The absence of difference between males and females makes the ultrasound of the nail more feasible in clinical practice. An open matter of discussion is the chance to include power Doppler in the evaluation of the nail. The Doppler signal presence was intended as a sign of inflammation [3, 37]. In this study we found the Doppler signal was almost always present. Furthermore, all the Doppler grades were found, and healthy nails showed high grade vascularization in some fingers, but none in adjacent ones of the same subject. This is not our exclusive finding and also Aydin and colleagues showed similar data [15]. Vascularity of nail bed in several disease may greatly vary and psoriasis is a good model for that, but seems that increased PDUS is not related to inflammation.
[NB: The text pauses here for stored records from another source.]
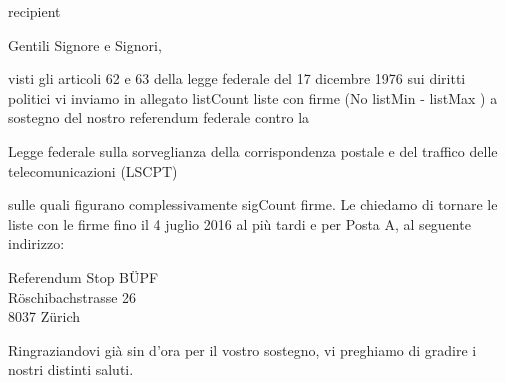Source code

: \documentclass[a4paper,10pt,parskip=half,italian]{scrlttr2}
\begin{document}
\begin{letter}{ {{ recipient }} }





\opening{Gentili Signore e Signori,}

visti gli articoli 62 e 63 della legge federale del 17 dicembre 1976 sui diritti politici vi inviamo in allegato {{ listCount }} liste con firme (No {{ listMin }} - {{ listMax }}) a sostegno del nostro referendum federale contro la

\leftskip=3mm
Legge federale sulla sorveglianza della corrispondenza postale e del traffico delle telecomunicazioni (LSCPT)

\leftskip=0mm
sulle quali figurano complessivamente {{ sigCount }} firme. Le chiedamo di tornare le liste con le firme fino il 4 juglio 2016 al più tardi e per Posta A, al seguente indirizzo:

\leftskip=3mm
Referendum Stop BÜPF \\
Röschibachstrasse 26 \\
8037 Zürich

\leftskip=0mm
\closing{Ringraziandovi già sin d’ora per il vostro sostegno, vi preghiamo di gradire i nostri distinti saluti.}

\end{letter}
\end{document}
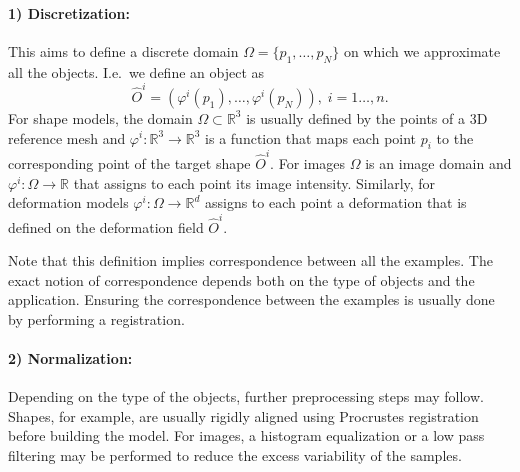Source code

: \documentclass{InsightArticle}
\def\R{\mathds{R}} %
\begin{document}
\paragraph{1) Discretization:} This aims to define a discrete
domain $\Omega = \{p_1, \ldots, p_N\}$ on which we approximate all the objects. I.e.\ we define an object as
\[
\hat{O}^i = (\varphi^i(p_1), \ldots, \varphi^i(p_N)), \; i  = 1 \dots, n. 
\]
For shape models, the domain $\Omega \subset \R^3$ is usually defined
by the points of a 3D reference mesh and $\varphi^i : \R^3 \to \R^3$
is a function that maps each point $p_i$ to the corresponding point of
the target shape $\hat{O}^i$. For images $\Omega$ is an image domain
and $\varphi^i : \Omega \to \R$ that assigns to each point its image
intensity. Similarly, for deformation models $\varphi^i : \Omega \to
\R^d$ assigns to each point a deformation that is defined on the
deformation field $\hat{O}^i$.

Note that this definition implies correspondence between all the examples. The
exact notion of correspondence depends both on the type of objects and the
application. Ensuring the correspondence between the examples is usually done by performing a registration.
\paragraph{2) Normalization:}
Depending on the type of the objects, further preprocessing steps may
follow. Shapes, for example, are usually rigidly aligned using
Procrustes registration before building the model. For images, a
histogram equalization or a low pass filtering may be performed to
reduce the excess variability of the samples.
\end{document}
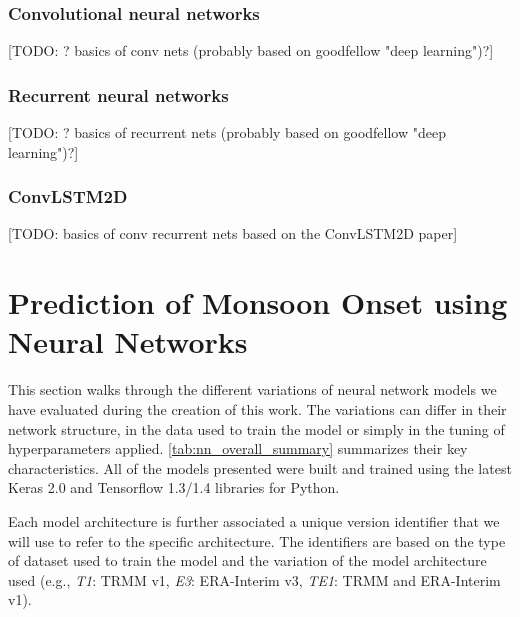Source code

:\subsubsection{Convolutional neural networks}
\label{sst:convolutional_networks}
[TODO: ? basics of conv nets (probably based on goodfellow "deep learning")?]

\subsubsection{Recurrent neural networks}
\label{sst:recurrent_networks}
[TODO: ? basics of recurrent nets (probably based on goodfellow "deep learning")?]

\subsubsection{ConvLSTM2D}
[TODO: basics of conv recurrent nets based on the ConvLSTM2D paper]


\clearpage
\section{Prediction of Monsoon Onset using Neural Networks}
\label{st:nn_implementation}
This section walks through the different variations of neural network models we have evaluated during the creation of this work. The variations can differ in their network structure, in the data used to train the model or simply in the tuning of hyperparameters applied. \cref{tab:nn_overall_summary} summarizes their key characteristics. All of the models presented were built and trained using the latest Keras 2.0 and Tensorflow 1.3/1.4 libraries for Python.

Each model architecture is further associated a unique version identifier that we will use to refer to the specific architecture. The identifiers are based on the type of dataset used to train the model and the variation of the model architecture used (e.g., \textit{T1}: TRMM v1, \textit{E3}: ERA-Interim v3, \textit{TE1}: TRMM and ERA-Interim v1).

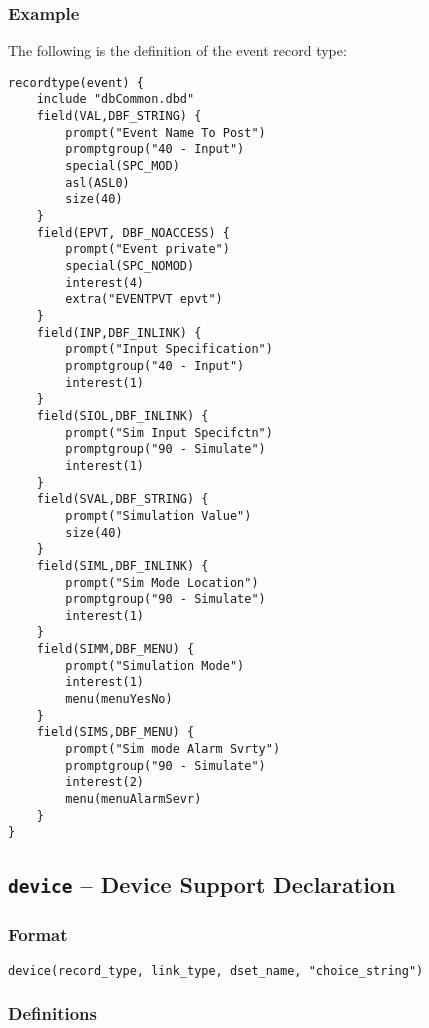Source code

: \subsubsection{Example}

The following is the definition of the event record type:

\begin{verbatim}
recordtype(event) {
    include "dbCommon.dbd" 
    field(VAL,DBF_STRING) {
        prompt("Event Name To Post")
        promptgroup("40 - Input")
        special(SPC_MOD)
        asl(ASL0)
        size(40)
    }
    field(EPVT, DBF_NOACCESS) {
        prompt("Event private")
        special(SPC_NOMOD)
        interest(4)
        extra("EVENTPVT epvt")
    }
    field(INP,DBF_INLINK) {
        prompt("Input Specification")
        promptgroup("40 - Input")
        interest(1)
    }
    field(SIOL,DBF_INLINK) {
        prompt("Sim Input Specifctn")
        promptgroup("90 - Simulate")
        interest(1)
    }
    field(SVAL,DBF_STRING) {
        prompt("Simulation Value")
        size(40)
    }
    field(SIML,DBF_INLINK) {
        prompt("Sim Mode Location")
        promptgroup("90 - Simulate")
        interest(1)
    }
    field(SIMM,DBF_MENU) {
        prompt("Simulation Mode")
        interest(1)
        menu(menuYesNo)
    }
    field(SIMS,DBF_MENU) {
        prompt("Sim mode Alarm Svrty")
        promptgroup("90 - Simulate")
        interest(2)
        menu(menuAlarmSevr)
    }
}
\end{verbatim}

\subsection{\texttt{device} -- Device Support Declaration}

\subsubsection{Format}

\begin{verbatim}
device(record_type, link_type, dset_name, "choice_string")
\end{verbatim}

\subsubsection{Definitions}

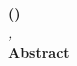 {
\centering
{\Large \textbf{\Topic{}}}\\
\vspace{3mm}
\textrm{\textbf{\Name{} (\RollNo{})}}\\
\vspace{2mm}
\textrm{\textit{\Department{}, \College{}}}\\
\vspace{5mm}
\textrm{\textbf{Abstract}}\\
}

\vspace{10mm}
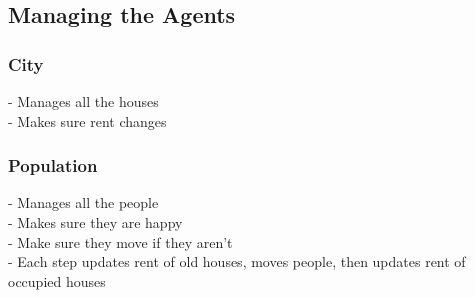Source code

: \subsection{Managing the Agents}
\subsubsection{City}
\par
- Manages all the houses \\
- Makes sure rent changes \\

\subsubsection{Population}
\par
- Manages all the people \\
- Makes sure they are happy \\
- Make sure they move if they aren't \\
- Each step updates rent of old houses, moves people, then updates rent of occupied houses \\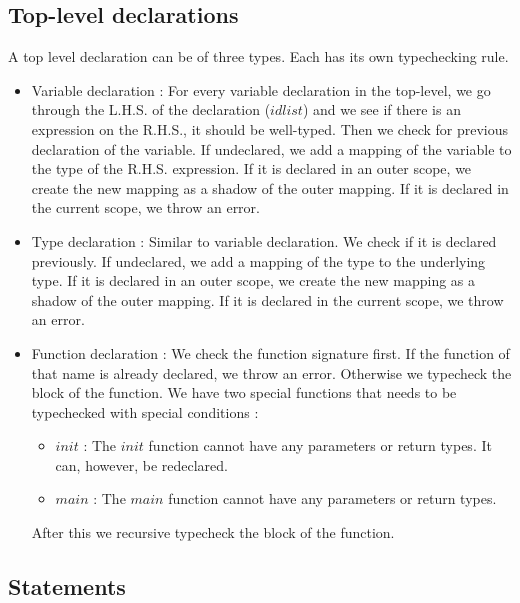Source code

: \documentclass[preprint,12pt]{elsarticle}
\begin{document}
\subsection{Top-level declarations}

A top level declaration can be of three types. Each has its own typechecking rule. 
\begin{itemize}
\item Variable declaration : For every variable declaration in the top-level, we go through the L.H.S. of the declaration ($idlist$) and we see if there is an expression on the R.H.S., it should be well-typed. Then we check for previous declaration of the variable. If undeclared, we add a mapping of the variable to the type of the R.H.S. expression. If it is declared in an outer scope, we create the new mapping as a shadow of the outer mapping. If it is declared in the current scope, we throw an error.
\item Type declaration : Similar to variable declaration. We check if it is declared previously. If undeclared, we add a mapping of the type to the underlying type. If it is declared in an outer scope, we create the new mapping as a shadow of the outer mapping. If it is declared in the current scope, we throw an error.
\item Function declaration : We check the function signature first. If the function of that name is already declared, we throw an error. Otherwise we typecheck the block of the function. We have two special functions that needs to be typechecked with special conditions : 
\begin{itemize}
\item $init$ : The $init$ function cannot have any parameters or return types. It can, however, be redeclared.
\item $main$ : The $main$ function cannot have any parameters or return types.
\end{itemize}
After this we recursive typecheck the block of the function.
\end{itemize}

\subsection{Statements}
\end{document}
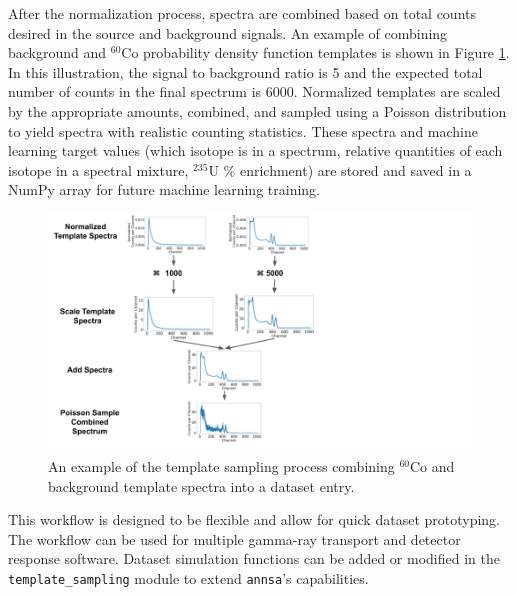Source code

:After the normalization process, spectra are combined based on total counts desired in the source and background signals. An example of combining background and $^{60}$Co probability density function templates is shown in Figure \ref{fig:template_sampling_diagram}. In this illustration, the signal to background ratio is 5 and the expected total number of counts in the final spectrum is 6000. Normalized templates are scaled by the appropriate amounts, combined, and sampled using a Poisson distribution to yield spectra with realistic counting statistics. These spectra and machine learning target values (which isotope is in a spectrum, relative quantities of each isotope in a spectral mixture, $^{235}$U \% enrichment) are stored and saved in a NumPy array for future machine learning training.

\begin{figure}[H]
	\centering
	\includegraphics[trim=0 0 350 0,clip,width=1.0\linewidth]{images/template_sampling_diagram.png}
	\caption{An example of the template sampling process combining $^{60}$Co and background template spectra into a dataset entry.}
	\label{fig:template_sampling_diagram}
\end{figure}

This workflow is designed to be flexible and allow for quick dataset prototyping. The workflow can be used for multiple gamma-ray transport and detector response software. Dataset simulation functions can be added or modified in the \verb|template_sampling| module to extend \verb|annsa|'s capabilities.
The authors suggest to carefully consider the presence of Doppler signal as pathological finding. Since very different outcomes are present in literature, PDUS might be not the best approach for evaluating pathological conditions and spectral Doppler and RI could be a valuable alternative [7, 8, 25].

Limitations of the study are related to the relatively small study sample, composed by adult men and women. Another limitation is that we did not consider patients with manual work that may impact on the nail structure. This study does not provide any data about patients affected by diseases of the nail apparatus.

Conclusions

This is the first study which make a proposal for a protocol to scan the nail plate and provides quantitative data about thickness in healthy nails. The authors suggest that all the nails should be scanned only in Brightness mode using gray scale. The scan should be taken at longitudinal middle section and at 0° of transverse section of the nail plate. If a standard is created, future evaluation for feasibility and reproducibility must be done. A more comprehensive comparison of nails of all the fingers should be done using also a population affected by specific diseases, but the observations provided by this study clarify important points of the scanning technique and solve doubts related to which nails should be scanned and where to evaluate quantitative parameters.